The lower and upper boundaries of the cognitive band satisfy 1 minus the lower boundary equals the upper boundary. Researchers deriving ratio identities in recognition band geometry cite this relation. The proof is a one-line wrapper applying linear arithmetic directly to the theorem that the two boundaries sum to one.

Claim. $1 - rho_min = rho_max$, where $rho_min = phi^{-2}$ is the lower cognitive band boundary and $rho_max = phi^{-1}$ is the upper cognitive band boundary.

background

The module introduces the lower cognitive band boundary as the square of the inverse golden ratio, $rho_min = phi^{-2}$, and the upper boundary as $rho_max = phi^{-1}$. The key upstream result is the theorem that these two boundaries sum to one, established by unfolding the definitions, applying field simplification with the relation $phi^2 = phi + 1$, and invoking nlinarith together with positivity of phi. The local setting is the unification of recognition band geometry, which builds on constants from the Recognition Science framework where phi serves as the self-similar fixed point.

proof idea

This is a one-line wrapper that applies the linarith tactic to the bandBoundaries_sum_to_one theorem asserting that the lower and upper boundaries add to one.
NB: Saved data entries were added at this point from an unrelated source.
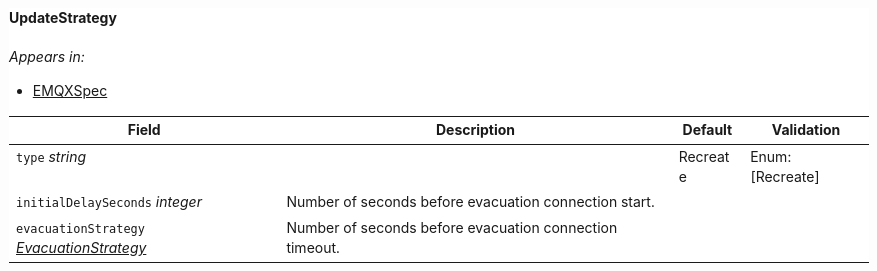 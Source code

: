 
#### UpdateStrategy







_Appears in:_
- [EMQXSpec](#emqxspec)

| Field | Description | Default | Validation |
| --- | --- | --- | --- |
| `type` _string_ |  | Recreate | Enum: [Recreate] <br /> |
| `initialDelaySeconds` _integer_ | Number of seconds before evacuation connection start. |  |  |
| `evacuationStrategy` _[EvacuationStrategy](#evacuationstrategy)_ | Number of seconds before evacuation connection timeout. |  |  |


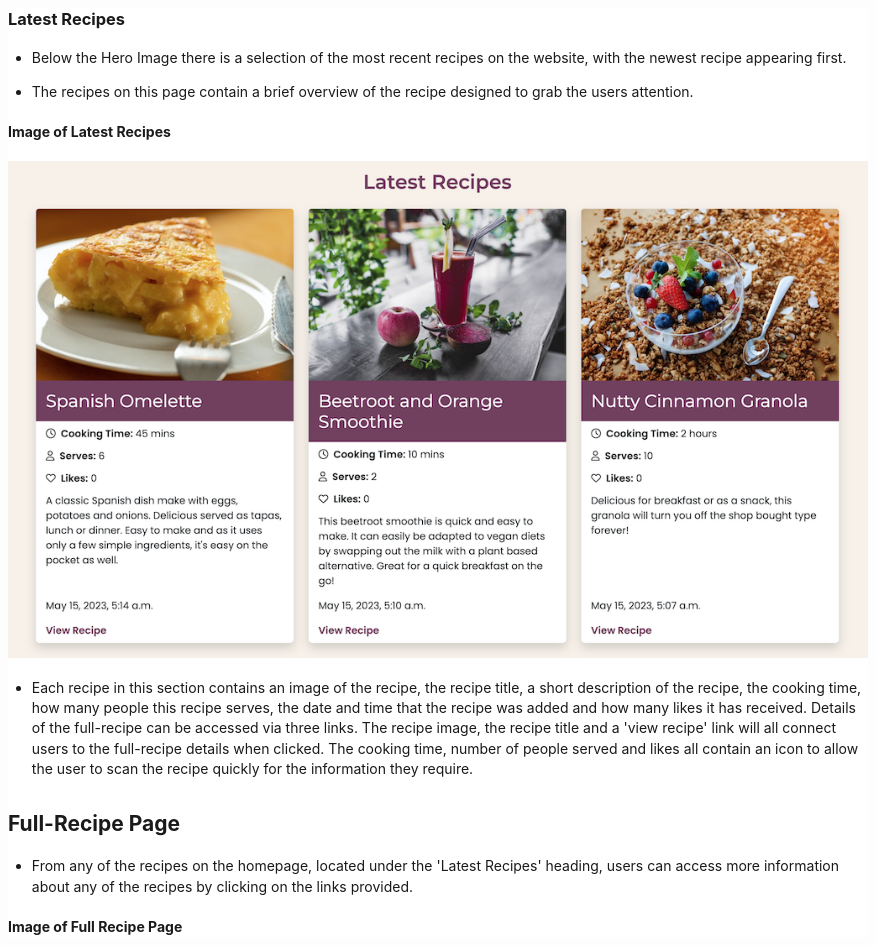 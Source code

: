 ### Latest Recipes

- Below the Hero Image there is a selection of the most recent recipes on the website, with the newest recipe appearing first.

- The recipes on this page contain a brief overview of the recipe designed to grab the users attention. 

#### Image of Latest Recipes

 ![Image of the Latest Recipes](readme-images/screenshot-latest-recipes.png)

- Each recipe in this section contains an image of the recipe, the recipe title, a short description of the recipe, the cooking time, how many people this recipe serves, the date and time that the recipe was added and how many likes it has received. Details of the full-recipe can be accessed via three links. The recipe image, the recipe title and a 'view recipe' link will all connect users to the full-recipe details when clicked. The cooking time, number of people served and likes all contain an icon to allow the user to scan the recipe quickly for the information they require. 

 ## Full-Recipe Page
 
 - From any of the recipes on the homepage, located under the 'Latest Recipes' heading, users can access more information about any of the recipes by clicking on the links provided.

 #### Image of Full Recipe Page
No unfolding of definitions or additional lemmas beyond that sum identity is required.

why it matters

This identity feeds directly into the bandLower_ratio theorem establishing that at the lower boundary the ratio of rho over one minus rho equals the inverse of phi. It supplies an algebraic step in recognition band geometry that connects to the phi-ladder and self-similarity properties in the Recognition Science framework, specifically the forcing of phi as the self-similar fixed point. No open questions are addressed here.